Im Nordosten Irans sind mindestens elf Menschen bei Sturzfluten ums Leben gekommen. Zwei Menschen werden nach Angaben von Rettungskräften noch vermisst. Heftige Unwetter hatten in insgesamt fünf Provinzen zu schweren Überschwemmungen geführt.

Heftige Regenfälle haben im Nordosten Irans Sturzfluten ausgelöst. Dabei sind mindestens elf Menschen ums Leben gekommen.

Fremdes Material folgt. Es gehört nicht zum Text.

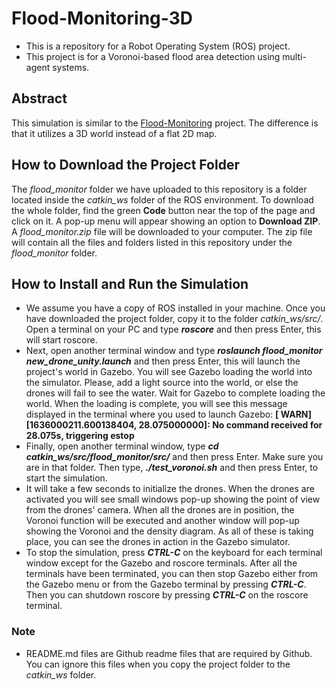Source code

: # Flood-Monitoring-3D
- This is a repository for a Robot Operating System (ROS) project.
- This project is for a Voronoi-based flood area detection using multi-agent systems.

## Abstract
This simulation is similar to the [Flood-Monitoring](/Flood-Monitoring) project. The difference is that it utilizes a 3D world instead of a flat 2D map.

## How to Download the Project Folder
The _flood_monitor_ folder we have uploaded to this repository is a folder located inside the _catkin_ws_ folder of the ROS environment. To download the whole folder, find the green **Code** button near the top of the page and click on it. A pop-up menu will appear showing an option to **Download ZIP**. A _flood_monitor.zip_ file will be downloaded to your computer. The zip file will contain all the files and folders listed in this repository under the _flood_monitor_ folder. 

## How to Install and Run the Simulation
- We assume you have a copy of ROS installed in your machine. Once you have downloaded the project folder, copy it to the folder _catkin_ws/src/_. Open a terminal on your PC and type **_roscore_** and then press Enter, this will start roscore. 
- Next, open another terminal window and type **_roslaunch flood_monitor new_drone_unity.launch_** and then press Enter, this will launch the project's world in Gazebo. You will see Gazebo loading the world into the simulator. Please, add a light source into the world, or else the drones will fail to see the water. Wait for Gazebo to complete loading the world. When the loading is complete, you will see this message displayed in the terminal where you used to launch Gazebo: **[ WARN] [1636000211.600138404, 28.075000000]: No command received for 28.075s, triggering estop** 
- Finally, open another terminal window, type **_cd catkin_ws/src/flood_monitor/src/_** and then press Enter. Make sure you are in that folder. Then type, **_./test_voronoi.sh_** and then press Enter, to start the simulation. 
- It will take a few seconds to initialize the drones. When the drones are activated you will see small windows pop-up showing the point of view from the drones' camera. When all the drones are in position, the Voronoi function will be executed and another window will pop-up showing the Voronoi and the density diagram. As all of these is taking place, you can see the drones in action in the Gazebo simulator. 
- To stop the simulation, press **_CTRL-C_** on the keyboard for each terminal window except for the Gazebo and roscore terminals. After all the terminals have been terminated, you can then stop Gazebo either from the Gazebo menu or from the Gazebo terminal by pressing **_CTRL-C_**. Then you can shutdown roscore by pressing **_CTRL-C_** on the roscore terminal.

### Note
- README.md files are Github readme files that are required by Github. You can ignore this files when you copy the project folder to the _catkin_ws_ folder.
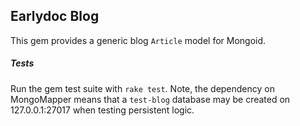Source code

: ## Earlydoc Blog

This gem provides a generic blog `Article` model for Mongoid.

##### Tests

Run the gem test suite with `rake test`. Note, the dependency on MongoMapper means that a `test-blog` database may be created on 127.0.0.1:27017 when testing persistent logic.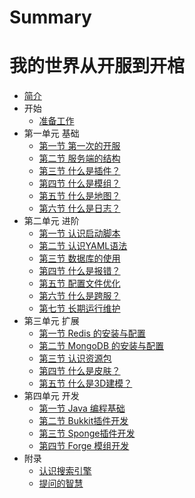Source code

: # Summary
# 我的世界从开服到开棺

* [简介](README.md)
* 开始
  * [准备工作](Preparation.md)
* 第一单元 基础
  * [第一节 第一次的开服](First.md)
  * [第二节 服务端的结构](Structure.md) 
  * [第三节 什么是插件？](Plugin.md) 
  * [第四节 什么是模组？](Mod.md) 
  * [第五节 什么是地图？](Map.md) 
  * [第六节 什么是日志？](Log.md)
* 第二单元 进阶
  * [第一节 认识启动脚本](RunScript.md)
  * [第二节 认识YAML语法](Yaml.md)
  * [第三节 数据库的使用](Sql.md)
  * [第四节 什么是报错？](WhatsError.md)
  * [第五节 配置文件优化](Optimization.md)
  * [第六节 什么是跨服？](Bungee.md)
  * [第七节 长期运行维护](Maintain.md)
* 第三单元 扩展
  * [第一节 Redis 的安装与配置](Redis.md)
  * [第二节 MongoDB 的安装与配置](MongoDB.md)
  * [第三节 认识资源包](Texture.md)
  * [第四节 什么是皮肤？](Skin.md)
  * [第五节 什么是3D建模？](Model.md)
* 第四单元 开发
  * [第一节 Java 编程基础](Java.md)
  * [第二节 Bukkit插件开发](Bukkit.md)
  * [第三节 Sponge插件开发](Sponge.md)
  * [第四节 Forge 模组开发](Forge.md)
* 附录
  * [认识搜索引擎](SearchEngine.md)
  * [提问的智慧](How-To-Ask-Questions-The-Smart-Way.md)
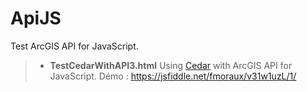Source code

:# ApiJS
 Test ArcGIS API for JavaScript.

>- **TestCedarWithAPI3.html** Using [Cedar](https://www.amcharts.com/javascript-charts/)  with ArcGIS API for JavaScript.
>Démo : https://jsfiddle.net/fmoraux/v31w1uzL/1/
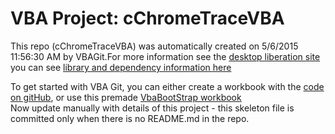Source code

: # VBA Project: cChromeTraceVBA
This repo (cChromeTraceVBA) was automatically created on 5/6/2015 11:56:30 AM by VBAGit.For more information see the [desktop liberation site](http://ramblings.mcpher.com/Home/excelquirks/drivesdk/vbagit "desktop liberation")
you can see [library and dependency information here](dependencies.md)

To get started with VBA Git, you can either create a workbook with the [code on gitHub](https://github.com/brucemcpherson/VbaGit "VbaGit repo"), or use this premade [VbaBootStrap workbook](http://ramblings.mcpher.com/Home/excelquirks/downlable-items/VbaGitBootStrap.xlsm "VbaBootStrap")  
Now update manually with details of this project - this skeleton file is committed only when there is no README.md in the repo.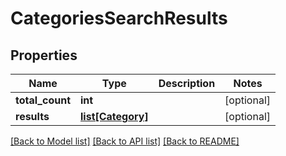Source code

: # CategoriesSearchResults

## Properties
Name | Type | Description | Notes
------------ | ------------- | ------------- | -------------
**total_count** | **int** |  | [optional] 
**results** | [**list[Category]**](Category.md) |  | [optional] 

[[Back to Model list]](../README.md#documentation-for-models) [[Back to API list]](../README.md#documentation-for-api-endpoints) [[Back to README]](../README.md)


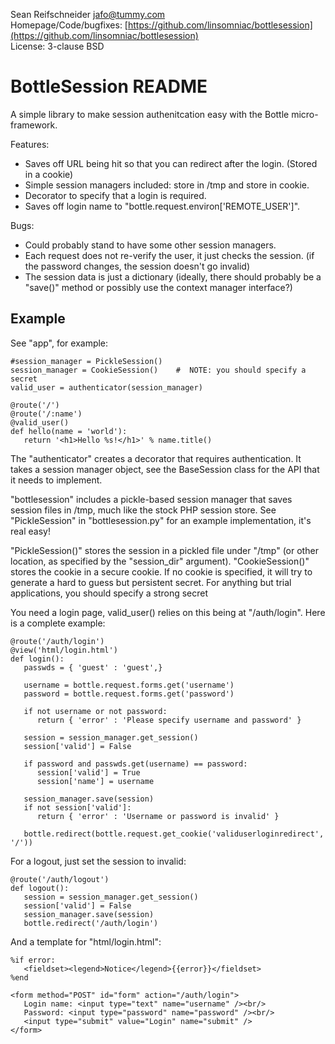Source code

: Sean Reifschneider <jafo@tummy.com>  
Homepage/Code/bugfixes: [https://github.com/linsomniac/bottlesession](https://github.com/linsomniac/bottlesession)  
License: 3-clause BSD  

BottleSession README
====================

A simple library to make session authenitcation easy with the Bottle
micro-framework.

Features:

   * Saves off URL being hit so that you can redirect after the login.
         (Stored in a cookie)
   * Simple session managers included: store in /tmp and store in cookie.
   * Decorator to specify that a login is required.
   * Saves off login name to "bottle.request.environ['REMOTE_USER']".

Bugs:

   * Could probably stand to have some other session managers.
   * Each request does not re-verify the user, it just checks the session.
         (if the password changes, the session doesn't go invalid)
   * The session data is just a dictionary
         (ideally, there should probably be a "save()" method or
         possibly use the context manager interface?)

Example
-------

See "app", for example:

    #session_manager = PickleSession()
    session_manager = CookieSession()    #  NOTE: you should specify a secret
    valid_user = authenticator(session_manager)

    @route('/')
    @route('/:name')
    @valid_user()
    def hello(name = 'world'):
       return '<h1>Hello %s!</h1>' % name.title()

The "authenticator" creates a decorator that requires authentication.  It
takes a session manager object, see the BaseSession class for the API that
it needs to implement.

"bottlesession" includes a pickle-based session manager that saves session
files in /tmp, much like the stock PHP session store.  See "PickleSession"
in "bottlesession.py" for an example implementation, it's real easy!

"PickleSession()" stores the session in a pickled file under "/tmp" (or other
location, as specified by the "session_dir" argument).  "CookieSession()"
stores the cookie in a secure cookie.  If no cookie is specified, it will
try to generate a hard to guess but persistent secret.  For anything but
trial applications, you should specify a strong secret

You need a login page, valid_user() relies on this being at "/auth/login".
Here is a complete example:

    @route('/auth/login')
    @view('html/login.html')
    def login():
       passwds = { 'guest' : 'guest',}

       username = bottle.request.forms.get('username')
       password = bottle.request.forms.get('password')

       if not username or not password:
          return { 'error' : 'Please specify username and password' }

       session = session_manager.get_session()
       session['valid'] = False

       if password and passwds.get(username) == password:
          session['valid'] = True
          session['name'] = username

       session_manager.save(session)
       if not session['valid']:
          return { 'error' : 'Username or password is invalid' }

       bottle.redirect(bottle.request.get_cookie('validuserloginredirect', '/'))

For a logout, just set the session to invalid:

    @route('/auth/logout')
    def logout():
       session = session_manager.get_session()
       session['valid'] = False
       session_manager.save(session)
       bottle.redirect('/auth/login')

And a template for "html/login.html":

    %if error:
       <fieldset><legend>Notice</legend>{{error}}</fieldset>
    %end

    <form method="POST" id="form" action="/auth/login">
       Login name: <input type="text" name="username" /><br/>
       Password: <input type="password" name="password" /><br/>
       <input type="submit" value="Login" name="submit" />
    </form>
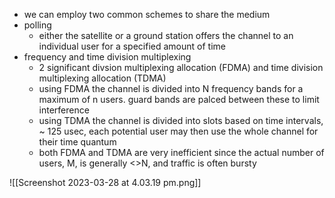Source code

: 
- we can employ two common schemes to share the medium 
- polling 
	- either the satellite or a ground station offers the channel to an individual user for a specified amount of time 
- frequency and time division multiplexing 
	- 2 significant divsion multiplexing allocation (FDMA) and time division multiplexing allocation (TDMA)
	- using FDMA the channel is divided into N frequency bands for a maximum of n users. guard bands are palced between these to limit interference 
	- using TDMA the channel is divided into slots based on time intervals, ~ 125 usec, each potential user may then use the whole channel for their time quantum 
	- both FDMA and TDMA are very inefficient since the actual number of users, M, is generally <<N or >>N, and traffic is often bursty 

![[Screenshot 2023-03-28 at 4.03.19 pm.png]]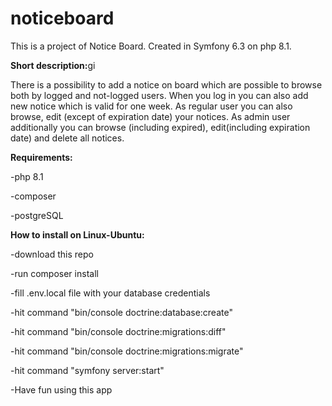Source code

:noticeboard
===========

This is a project of Notice Board. Created in Symfony 6.3 on php 8.1.

<p><b>Short description:</b>gi</p>
There is a possibility to add a notice on board which are possible to browse both by logged and not-logged users. When you log in you can also add new notice which is valid for one week. As regular user you can also browse, edit (except of expiration date) your notices. As admin user additionally you can browse (including expired), edit(including expiration date) and delete all notices.

<b>Requirements:</b>
<p>-php 8.1</p>
<p>-composer</p>
<p>-postgreSQL</p> 

<p><b>How to install on Linux-Ubuntu:</b></p>
<p>-download this repo</p>
<p>-run composer install</p>
<p>-fill .env.local file with your database credentials</p>
<p>-hit command "bin/console doctrine:database:create"</p>
<p>-hit command "bin/console doctrine:migrations:diff"</p>
<p>-hit command "bin/console doctrine:migrations:migrate"</p>
<p>-hit command "symfony server:start"</p>
<p>-Have fun using this app</p>

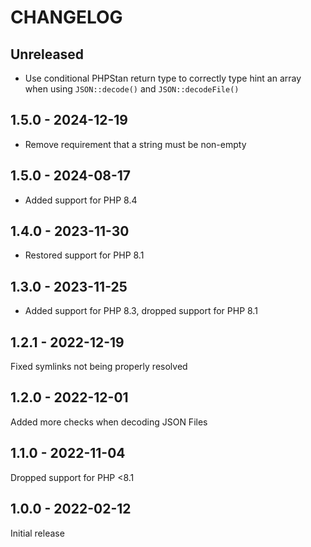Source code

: # CHANGELOG

## Unreleased

* Use conditional PHPStan return type to correctly type hint an array when using `JSON::decode()` and 
  `JSON::decodeFile()`

## 1.5.0 - 2024-12-19

* Remove requirement that a string must be non-empty

## 1.5.0 - 2024-08-17

* Added support for PHP 8.4

## 1.4.0 - 2023-11-30

* Restored support for PHP 8.1

## 1.3.0 - 2023-11-25

* Added support for PHP 8.3, dropped support for PHP 8.1

## 1.2.1 - 2022-12-19

Fixed symlinks not being properly resolved

## 1.2.0 - 2022-12-01

Added more checks when decoding JSON Files

## 1.1.0 - 2022-11-04

Dropped support for PHP <8.1

## 1.0.0 - 2022-02-12

Initial release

Zwei weitere würden noch vermisst, zitierte die Nachrichtenagentur Isna die Hilfsorganisation Roter Halbmond. Die zwei Vermissten zählten zu einer dreiköpfigen Familie, deren Auto in der Provinz Golestan von den Wassermassen fortgerissen worden sei, hieß es. Ein Familienmitglied, eine Frau, sei tot geborgen worden, die Suche nach den beiden Vermissten laufe.

Die Unwetter führten in insgesamt fünf Provinzen zu schweren Überschwemmungen. Einige Dörfer sind noch von der Außenwelt abgeschnitten.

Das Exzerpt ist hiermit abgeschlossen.